***** DATA FOR THE TASK *****

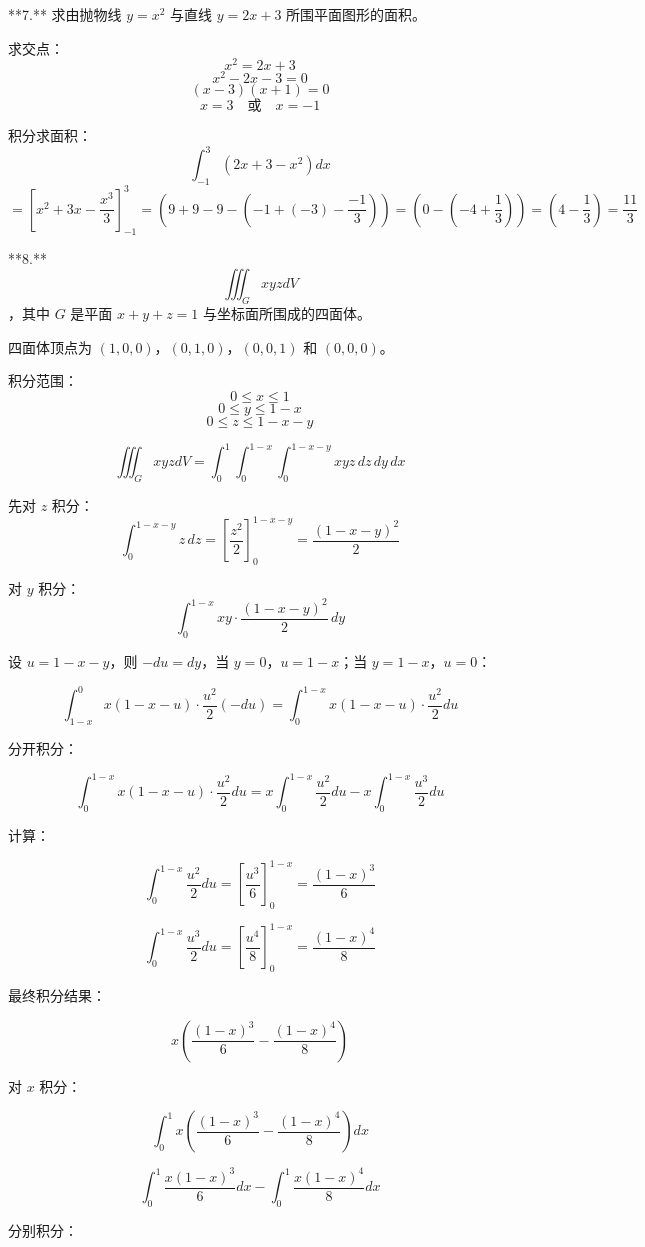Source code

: **7.** 求由抛物线 \(y = x^2\) 与直线 \(y = 2x + 3\) 所围平面图形的面积。

求交点：
\[ x^2 = 2x + 3 \]
\[ x^2 - 2x - 3 = 0 \]
\[ (x - 3)(x + 1) = 0 \]
\[ x = 3 \quad \text{或} \quad x = -1 \]

积分求面积：
\[ \int_{-1}^3 (2x + 3 - x^2) dx \]
\[
= \left[ x^2 + 3x - \frac{x^3}{3} \right]_{-1}^3 
= \left(9 + 9 - 9 - (-1 + (-3) - \frac{-1}{3}) \right)
= \left(0 - (-4 + \frac{1}{3})\right)
= \left(4 - \frac{1}{3}\right)
= \frac{11}{3}
\]

**8.** \[ \iiint_G xyzdV \]，其中 \(G\) 是平面 \(x + y + z = 1\) 与坐标面所围成的四面体。

四面体顶点为 \((1,0,0)\)，\((0,1,0)\)，\((0,0,1)\) 和 \((0,0,0)\)。

积分范围：
\[ 0 \leq x \leq 1 \]
\[ 0 \leq y \leq 1 - x \]
\[ 0 \leq z \leq 1 - x - y \]

\[
\iiint_G xyzdV = \int_0^1 \int_0^{1-x} \int_0^{1-x-y} xyz \, dz \, dy \, dx 
\]

先对 \(z\) 积分：
\[
\int_0^{1-x-y} z \, dz = \left[ \frac{z^2}{2} \right]_0^{1-x-y} = \frac{(1-x-y)^2}{2}
\]

对 \(y\) 积分：
\[
\int_0^{1-x} xy \cdot \frac{(1-x-y)^2}{2} \, dy 
\]

设 \(u = 1-x-y\)，则 \(-du = dy\)，当 \(y = 0\)，\(u = 1-x\)；当 \(y = 1-x\)，\(u = 0\)：

\[
\int_{1-x}^0 x(1-x-u) \cdot \frac{u^2}{2} (-du) = \int_0^{1-x} x (1-x-u) \cdot \frac{u^2}{2} du
\]

分开积分：

\[
\int_0^{1-x} x (1-x-u) \cdot \frac{u^2}{2} du = x \int_0^{1-x} \frac{u^2}{2} du - x \int_0^{1-x} \frac{u^3}{2} du
\]

计算：

\[
\int_0^{1-x} \frac{u^2}{2} du = \left[ \frac{u^3}{6} \right]_0^{1-x} = \frac{(1-x)^3}{6}
\]

\[
\int_0^{1-x} \frac{u^3}{2} du = \left[ \frac{u^4}{8} \right]_0^{1-x} = \frac{(1-x)^4}{8}
\]

最终积分结果：

\[
x \left( \frac{(1-x)^3}{6} - \frac{(1-x)^4}{8} \right)
\]

对 \(x\) 积分：

\[
\int_0^1 x \left( \frac{(1-x)^3}{6} - \frac{(1-x)^4}{8} \right) dx
\]

\[
\int_0^1 \frac{x(1-x)^3}{6} dx - \int_0^1 \frac{x(1-x)^4}{8} dx
\]

分别积分：

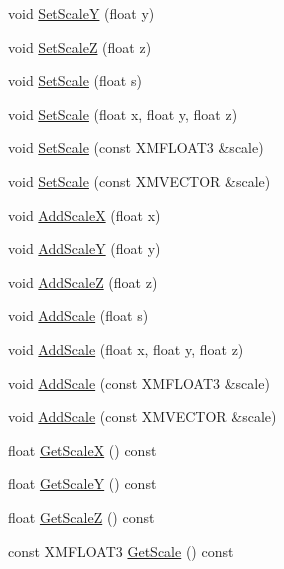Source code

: \begin{DoxyCompactItemize}
void \hyperlink{classmage_1_1_transform_node_ab1a6ee55cb794b8261256ff57897e431}{Set\+ScaleY} (float y)
\item 
void \hyperlink{classmage_1_1_transform_node_a62f30bfad36c464435e67a4236ceb5a7}{Set\+ScaleZ} (float z)
\item 
void \hyperlink{classmage_1_1_transform_node_af85bcef02284aab46c597dde0331c7de}{Set\+Scale} (float s)
\item 
void \hyperlink{classmage_1_1_transform_node_a2921532479b9d41a4df04ef298dc0e20}{Set\+Scale} (float x, float y, float z)
\item 
void \hyperlink{classmage_1_1_transform_node_a6019d0e02c09760f20f9a8abf3b783ac}{Set\+Scale} (const X\+M\+F\+L\+O\+A\+T3 \&scale)
\item 
void \hyperlink{classmage_1_1_transform_node_aa6687706161a791a2c860a0b7e6da771}{Set\+Scale} (const X\+M\+V\+E\+C\+T\+OR \&scale)
\item 
void \hyperlink{classmage_1_1_transform_node_a9e12626e4abfb276a0567b95837e4a7d}{Add\+ScaleX} (float x)
\item 
void \hyperlink{classmage_1_1_transform_node_a93d9e82aa43debc580f597d0d8d134a5}{Add\+ScaleY} (float y)
\item 
void \hyperlink{classmage_1_1_transform_node_ae17682011d5b1f5e8c4e5046bbe17028}{Add\+ScaleZ} (float z)
\item 
void \hyperlink{classmage_1_1_transform_node_a819b084b2907f629d0cfd47a279daca6}{Add\+Scale} (float s)
\item 
void \hyperlink{classmage_1_1_transform_node_af77e42c0d780c47e89000b789e3e44a0}{Add\+Scale} (float x, float y, float z)
\item 
void \hyperlink{classmage_1_1_transform_node_abb31197ec1174ef623081eec816c3664}{Add\+Scale} (const X\+M\+F\+L\+O\+A\+T3 \&scale)
\item 
void \hyperlink{classmage_1_1_transform_node_ae228da7128c88b117075433c75b97fee}{Add\+Scale} (const X\+M\+V\+E\+C\+T\+OR \&scale)
\item 
float \hyperlink{classmage_1_1_transform_node_a465204839a047c6cddbb551a549da741}{Get\+ScaleX} () const
\item 
float \hyperlink{classmage_1_1_transform_node_a8b4023dc2dd9a62012ee0aa36ec022b5}{Get\+ScaleY} () const
\item 
float \hyperlink{classmage_1_1_transform_node_afba2781f69e1abe50b9a2ad87f641439}{Get\+ScaleZ} () const
\item 
const X\+M\+F\+L\+O\+A\+T3 \hyperlink{classmage_1_1_transform_node_acb0846fdaf70a8a88c4fe316032b5a0c}{Get\+Scale} () const

\end{DoxyCompactItemize}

*****

EXERCISE PROMPT —
Find the lines that mention "cdot" in the entries and show them.

EXERCISE SOLUTION —
\int_0^{1-x} xy \cdot \frac{(1-x-y)^2}{2} \, dy 
\int_{1-x}^0 x(1-x-u) \cdot \frac{u^2}{2} (-du) = \int_0^{1-x} x (1-x-u) \cdot \frac{u^2}{2} du
\int_0^{1-x} x (1-x-u) \cdot \frac{u^2}{2} du = x \int_0^{1-x} \frac{u^2}{2} du - x \int_0^{1-x} \frac{u^3}{2} du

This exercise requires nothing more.